| What the exercise asks |
Beginning with the first line below, please repeat the material exactly, ending with the line that includes "the http requests".

(Provided information Opens)

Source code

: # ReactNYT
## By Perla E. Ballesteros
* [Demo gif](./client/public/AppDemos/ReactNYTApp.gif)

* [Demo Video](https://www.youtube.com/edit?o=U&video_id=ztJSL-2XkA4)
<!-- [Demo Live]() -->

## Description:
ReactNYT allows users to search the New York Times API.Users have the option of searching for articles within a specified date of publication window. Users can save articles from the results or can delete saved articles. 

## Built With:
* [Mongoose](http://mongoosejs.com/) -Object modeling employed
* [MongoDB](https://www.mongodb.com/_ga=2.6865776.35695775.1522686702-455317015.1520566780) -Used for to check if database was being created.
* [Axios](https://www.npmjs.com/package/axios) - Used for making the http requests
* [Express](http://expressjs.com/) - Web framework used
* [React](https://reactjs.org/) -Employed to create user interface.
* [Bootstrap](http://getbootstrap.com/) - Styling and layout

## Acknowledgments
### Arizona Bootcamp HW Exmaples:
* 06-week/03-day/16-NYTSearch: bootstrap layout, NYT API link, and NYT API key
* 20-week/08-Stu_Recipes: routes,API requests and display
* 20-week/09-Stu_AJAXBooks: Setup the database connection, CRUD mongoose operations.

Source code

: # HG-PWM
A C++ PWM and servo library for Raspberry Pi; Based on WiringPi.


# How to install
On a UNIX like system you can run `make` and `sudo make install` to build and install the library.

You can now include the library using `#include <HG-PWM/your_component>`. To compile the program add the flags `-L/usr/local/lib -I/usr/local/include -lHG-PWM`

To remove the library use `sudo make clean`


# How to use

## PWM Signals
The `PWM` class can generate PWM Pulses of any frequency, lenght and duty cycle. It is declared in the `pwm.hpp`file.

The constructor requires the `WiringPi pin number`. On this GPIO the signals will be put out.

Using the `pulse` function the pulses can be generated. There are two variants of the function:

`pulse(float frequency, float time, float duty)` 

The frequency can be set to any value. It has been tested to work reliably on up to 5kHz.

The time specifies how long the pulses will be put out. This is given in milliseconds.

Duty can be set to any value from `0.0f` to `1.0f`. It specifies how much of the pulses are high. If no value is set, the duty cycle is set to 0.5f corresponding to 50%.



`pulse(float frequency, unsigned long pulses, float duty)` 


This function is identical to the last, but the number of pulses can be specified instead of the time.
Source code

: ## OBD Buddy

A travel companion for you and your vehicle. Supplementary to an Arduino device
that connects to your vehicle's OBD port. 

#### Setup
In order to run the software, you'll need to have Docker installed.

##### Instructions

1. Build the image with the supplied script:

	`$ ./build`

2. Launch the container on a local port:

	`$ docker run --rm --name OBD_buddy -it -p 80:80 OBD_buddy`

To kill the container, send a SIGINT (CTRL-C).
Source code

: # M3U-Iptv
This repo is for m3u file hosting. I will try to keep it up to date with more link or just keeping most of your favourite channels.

(Provided information Closes)

| Output below |
Source code

: # ReactNYT
## By Perla E. Ballesteros
* [Demo gif](./client/public/AppDemos/ReactNYTApp.gif)

* [Demo Video](https://www.youtube.com/edit?o=U&video_id=ztJSL-2XkA4)
<!-- [Demo Live]() -->

## Description:
ReactNYT allows users to search the New York Times API.Users have the option of searching for articles within a specified date of publication window. Users can save articles from the results or can delete saved articles. 

## Built With:
* [Mongoose](http://mongoosejs.com/) -Object modeling employed
* [MongoDB](https://www.mongodb.com/_ga=2.6865776.35695775.1522686702-455317015.1520566780) -Used for to check if database was being created.
* [Axios](https://www.npmjs.com/package/axios) - Used for making the http requests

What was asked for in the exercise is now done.